Rationale: To help with recruitment of OAIC studies during the current grant cycle, RC3 investigator Dr. Alex Bokov used the i2b2 application and data warehouse containing de-identified electronic medical record (EMR) data for 1.7 million patients to pull data from diverse sources (Epic Clarity, Sunrise, IDX, etc.), seeking potential participants who meet trial inclusion/exclusion criteria. While this uncovered participants who met highly specific criteria, subjects were not always efficiently enrolled. Goal: This DP will use machine-learning methods to leverage information within the EMR and clinical trial operational databases to more efficiently identify eligible participants who are more likely to enroll in the trial. Methods: Dr. Zozus (Project Lead) and Dr. Gelfond will use machine learning to adaptively model the full i2b2 patient profiles to match participant characteristics with those associated with successful trial enrollment.
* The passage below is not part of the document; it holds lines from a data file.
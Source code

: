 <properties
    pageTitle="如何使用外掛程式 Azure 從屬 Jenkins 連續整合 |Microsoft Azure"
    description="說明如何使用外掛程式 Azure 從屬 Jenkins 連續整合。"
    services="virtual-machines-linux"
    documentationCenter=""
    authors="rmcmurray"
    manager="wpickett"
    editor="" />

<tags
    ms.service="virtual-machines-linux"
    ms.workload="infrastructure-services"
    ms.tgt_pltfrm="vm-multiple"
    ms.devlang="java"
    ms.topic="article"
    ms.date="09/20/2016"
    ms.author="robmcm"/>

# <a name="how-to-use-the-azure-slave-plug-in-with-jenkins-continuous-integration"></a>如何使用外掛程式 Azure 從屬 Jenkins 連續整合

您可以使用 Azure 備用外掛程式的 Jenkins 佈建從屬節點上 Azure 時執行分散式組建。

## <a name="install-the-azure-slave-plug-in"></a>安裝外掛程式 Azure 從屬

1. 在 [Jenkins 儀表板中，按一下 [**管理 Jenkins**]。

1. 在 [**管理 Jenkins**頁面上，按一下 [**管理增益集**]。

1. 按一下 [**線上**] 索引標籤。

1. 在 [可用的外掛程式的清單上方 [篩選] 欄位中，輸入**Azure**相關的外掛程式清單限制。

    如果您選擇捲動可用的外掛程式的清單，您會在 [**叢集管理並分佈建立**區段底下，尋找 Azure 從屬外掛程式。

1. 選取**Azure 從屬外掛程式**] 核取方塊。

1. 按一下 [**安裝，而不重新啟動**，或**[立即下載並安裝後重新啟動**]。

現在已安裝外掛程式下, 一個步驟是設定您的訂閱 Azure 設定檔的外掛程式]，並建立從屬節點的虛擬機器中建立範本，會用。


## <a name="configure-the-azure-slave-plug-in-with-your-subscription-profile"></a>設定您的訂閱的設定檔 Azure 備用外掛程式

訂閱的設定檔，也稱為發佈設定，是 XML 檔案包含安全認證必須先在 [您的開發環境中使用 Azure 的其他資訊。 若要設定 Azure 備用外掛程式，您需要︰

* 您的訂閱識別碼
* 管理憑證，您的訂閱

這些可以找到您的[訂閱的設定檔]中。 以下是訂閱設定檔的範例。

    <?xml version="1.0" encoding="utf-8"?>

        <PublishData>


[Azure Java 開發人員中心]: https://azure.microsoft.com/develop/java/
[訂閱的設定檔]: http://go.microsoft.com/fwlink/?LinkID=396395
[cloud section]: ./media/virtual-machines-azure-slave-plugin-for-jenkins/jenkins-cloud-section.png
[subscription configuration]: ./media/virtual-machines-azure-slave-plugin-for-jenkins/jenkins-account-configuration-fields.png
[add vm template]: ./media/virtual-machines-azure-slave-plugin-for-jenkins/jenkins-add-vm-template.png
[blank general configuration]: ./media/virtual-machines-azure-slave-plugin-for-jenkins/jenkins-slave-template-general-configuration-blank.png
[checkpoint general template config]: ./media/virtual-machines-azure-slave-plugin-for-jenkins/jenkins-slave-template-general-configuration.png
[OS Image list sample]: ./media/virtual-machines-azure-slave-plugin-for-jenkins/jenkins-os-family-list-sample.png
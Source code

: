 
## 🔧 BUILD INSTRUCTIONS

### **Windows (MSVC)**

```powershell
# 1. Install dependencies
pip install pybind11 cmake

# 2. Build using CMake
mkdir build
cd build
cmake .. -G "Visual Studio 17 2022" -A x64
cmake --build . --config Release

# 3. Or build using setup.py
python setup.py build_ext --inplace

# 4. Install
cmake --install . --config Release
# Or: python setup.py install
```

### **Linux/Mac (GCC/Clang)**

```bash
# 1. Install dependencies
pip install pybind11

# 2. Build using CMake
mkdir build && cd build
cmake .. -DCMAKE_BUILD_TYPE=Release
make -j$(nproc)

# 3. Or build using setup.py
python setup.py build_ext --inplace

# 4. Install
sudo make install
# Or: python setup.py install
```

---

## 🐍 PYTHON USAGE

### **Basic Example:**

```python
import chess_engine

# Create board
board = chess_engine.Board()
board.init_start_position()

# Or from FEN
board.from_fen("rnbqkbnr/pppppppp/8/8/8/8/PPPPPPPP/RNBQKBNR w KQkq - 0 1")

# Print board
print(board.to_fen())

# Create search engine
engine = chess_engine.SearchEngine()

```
Using machine-learning tools (KNN, SVM, LASSO, etc.), subjects more similar to enrolled participants will be prioritized for screening. The effectiveness of this algorithm will be measured by a changepoint analysis that compares the enrollment rate (proportion who successfully enroll) before and after project implementation and examines the accrual rates in specific randomization strata to minimize sampling bias. Efficiency will also be measured by in-person screenings per enrolled subjects. We hypothesize that adaptive cohort identification will enhance accrual rates. If our hypothesis is supported, this algorithm will be made available to other scientists in the OAIC network and broad scientific community.